Menjalankan fungsi media massa sebagi
pendidik masyarakat sudah selayaknya kaum jurnalis yang mengisi media massa
memberikan pembelajaran yang baik untuk khalayaknya. Hal-hal yang bersifat
fundamental seperti verifikasi, riset, dan observasi adalah hal yang harus
dilakukan untuk mendukung setiap hal yang disampaikan.
Menurut Ary Gunawan Usis, seorang
pemerhati media yang juga mantan wartawan dalam artikelnya tentang pendidikan
jurnalisme di Koran Tempo(18/2) bahwa
“pendidikan jurnalisme dapat dianggap sebagai hulu dari proses pengembangan
pers dan jurnalisme yang bermutu”. Penulis sangat setuju dengan pendapat ini
karena menurut penulis, semua kesalahan yang terjadi atau kegagalan-kegagalan
media massa menampilkan tayangan atau memaparkan informasi yang tidak baik atau tidak cukup benar adalah karena kurangnya pendidikan
jurnalisme yang mereka punya.
Oleh sebab itu sangat dirasa penting
untuk memperdalam dan memperkuat pondasi dasar setiap pekerja jurnalisme dalam
hal ke jurnalistikan mereka. Namun, tidak hanya orang yang berlandaskan pendidikan
jurnalisme yang bergerak di dunia jurnalisme dan menghasilkan karya-karya
jurnalistik yang bagus. Wartawan atau reporter televisi tidak semuanya memilki
dasar jurnalistik. Banyak dari jurnalis Indonesia yang pendidikan dasarnya
bukan berasal dari jurnalistik, tapi dari berbagai macam disiplin ilmu.

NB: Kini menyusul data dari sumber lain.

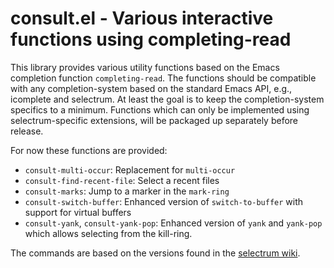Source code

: # consult.el - Various interactive functions using completing-read

This library provides various utility functions based on the Emacs completion function `completing-read`.
The functions should be compatible with any completion-system based on the standard Emacs API,
e.g., icomplete and selectrum. At least the goal is to keep the completion-system specifics to a minimum.
Functions which can only be implemented using selectrum-specific extensions, will be packaged up separately
before release.

For now these functions are provided:

* `consult-multi-occur`: Replacement for `multi-occur`
* `consult-find-recent-file`: Select a recent files
* `consult-marks`: Jump to a marker in the `mark-ring`
* `consult-switch-buffer`: Enhanced version of `switch-to-buffer` with support for virtual buffers
* `consult-yank`, `consult-yank-pop`: Enhanced version of `yank` and `yank-pop` which allows selecting from the kill-ring.

The commands are based on the versions found in the [selectrum wiki](https://github.com/raxod502/selectrum/wiki/Useful-Commands).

Seharusnya bisa dikatakan bahwa semua
isi siaran di berbagai media massa adalah tanggung jawab para lulusan dengan
ilmu yangs sesuai dengan hal tersebut, seperti para sarjana ilmu komunikasi.
Menurut beberapa alumni fakultas ilmu komunikasi di salah satu universitas di
Kota Bandung yang penulis temui, pendidikan yang ada di bangku kuliah dengan
fakta di lapangan ketika bekerja di dunia jurnalistik sangat terasa berbeda.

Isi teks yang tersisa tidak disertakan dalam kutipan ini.